Whenever I invite friends over for a dinner party, making something that everyone likes can be tough. But this simple chicken in mustard cream sauce with a brussel sprout salad has never let me down. I’ll leave it to Zach (our resident chef and wellness expert) to share his recipe with all of you.

 

This is one of the recipes that I would file under healthy-ish. Bobby and I have both been trying to keep our carb intake low, and making something that everyone can enjoy without breaking our diets can be difficult. But who doesn’t love some creamy chicken?
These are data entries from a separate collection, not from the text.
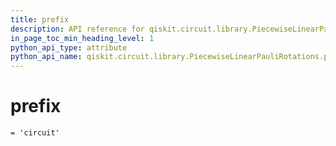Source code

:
 ```yaml
---
title: prefix
description: API reference for qiskit.circuit.library.PiecewiseLinearPauliRotations.prefix
in_page_toc_min_heading_level: 1
python_api_type: attribute
python_api_name: qiskit.circuit.library.PiecewiseLinearPauliRotations.prefix
---
```


# prefix

<span id="qiskit.circuit.library.PiecewiseLinearPauliRotations.prefix" />

`= 'circuit'`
Since anything in a heavy cream sauce can be a little rich, I paired it with a brussel sprout salad to lighten up the meal and balance out the chicken. Make it for your next dinner party or date night and let us know how it goes.

Ingredients

Chicken in cream sauce

  • 4 Chicken breasts

  • 2 cups heavy cream

  • 1/2 cup whole grain mustard

  • 1 tbsp tarragon, chopped

  • 2 sprigs rosemary

  • 1 shallot, thinly sliced

  • salt and pepper to taste

Brussel sprout salad

  • 1 cup brussel sprouts

  • Salt and pepper to taste

  • 2 cups spinach

  • 1/4 cup dried tart cherries

  • 1/4 cup shaveD or slivered almonds

  • 2 tbsp olive oil

  • 1 tbsp balsamic vinegar

Directions

  • Preheat oven to 400 F. In a sauce pan, simmer heavy cream with mustard, tarragon, shallots, salt and pepper for 5-10 minutes, until it slightly thickens.
  • Place chicken breasts in a shallow baking dish. Pour cream sauce over chicken. Bake at 400 for 25-30 minutes, until chicken is cooked and sauce has thickened.
    • If you (or one of your dinner guests) is lactose intolerant, you can make this same recipe with coconut milk. It won’t turn out as thick, but it’ll still taste delicious!
  • Trim and slice brussel sprouts into thin slivers. Sauté on medium heat with a little bit of olive oil for about 6-8 minutes, until softened and slightly browned.
  • Let brussel sprouts cool in the pan for 10 minutes. Then toss with remaining salad ingredients.
  • Slice chicken and serve on a platter garnished with fresh rosemary and side salad. I like to take the remaining sauce and put it in a bowl for people to spoon on top of their chicken (everyone loves extra sauce)!
  • Enjoy!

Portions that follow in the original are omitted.